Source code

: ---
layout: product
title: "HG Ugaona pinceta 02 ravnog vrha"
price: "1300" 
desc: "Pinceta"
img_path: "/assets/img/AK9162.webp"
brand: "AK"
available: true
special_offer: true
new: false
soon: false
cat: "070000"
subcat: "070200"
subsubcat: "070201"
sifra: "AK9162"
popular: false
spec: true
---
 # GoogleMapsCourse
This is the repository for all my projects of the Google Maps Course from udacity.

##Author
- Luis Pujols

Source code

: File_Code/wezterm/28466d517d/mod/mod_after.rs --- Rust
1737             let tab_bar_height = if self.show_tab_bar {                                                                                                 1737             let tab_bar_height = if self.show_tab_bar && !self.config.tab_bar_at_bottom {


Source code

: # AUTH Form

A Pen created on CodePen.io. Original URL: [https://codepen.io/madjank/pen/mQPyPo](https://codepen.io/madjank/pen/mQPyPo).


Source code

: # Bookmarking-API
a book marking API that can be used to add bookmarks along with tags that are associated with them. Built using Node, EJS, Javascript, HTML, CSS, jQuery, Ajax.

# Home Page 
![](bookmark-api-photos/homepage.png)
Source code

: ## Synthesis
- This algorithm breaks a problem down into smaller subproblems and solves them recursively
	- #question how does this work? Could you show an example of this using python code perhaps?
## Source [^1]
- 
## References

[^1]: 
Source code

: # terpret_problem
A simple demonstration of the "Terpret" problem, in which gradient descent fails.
☆ ☆ ☆ ☆
**What is expected**
Write out every entry exactly as given.

**Exercise response**
Source code

: ---
layout: product
title: "HG Ugaona pinceta 02 ravnog vrha"
price: "1300" 
desc: "Pinceta"
img_path: "/assets/img/AK9162.webp"
brand: "AK"
available: true
special_offer: true
new: false
soon: false
cat: "070000"
subcat: "070200"
subsubcat: "070201"
sifra: "AK9162"
popular: false
spec: true
---
 # GoogleMapsCourse
This is the repository for all my projects of the Google Maps Course from udacity.

##Author
- Luis Pujols

Source code

: File_Code/wezterm/28466d517d/mod/mod_after.rs --- Rust
1737             let tab_bar_height = if self.show_tab_bar {                                                                                                 1737             let tab_bar_height = if self.show_tab_bar && !self.config.tab_bar_at_bottom {


Source code

: # AUTH Form

A Pen created on CodePen.io. Original URL: [https://codepen.io/madjank/pen/mQPyPo](https://codepen.io/madjank/pen/mQPyPo).


Source code

: # Bookmarking-API
a book marking API that can be used to add bookmarks along with tags that are associated with them. Built using Node, EJS, Javascript, HTML, CSS, jQuery, Ajax.

# Home Page 
![](bookmark-api-photos/homepage.png)
Source code

: ## Synthesis
- This algorithm breaks a problem down into smaller subproblems and solves them recursively
	- #question how does this work? Could you show an example of this using python code perhaps?
## Source [^1]
- 
## References

[^1]: 
Source code

: # terpret_problem
A simple demonstration of the "Terpret" problem, in which gradient descent fails.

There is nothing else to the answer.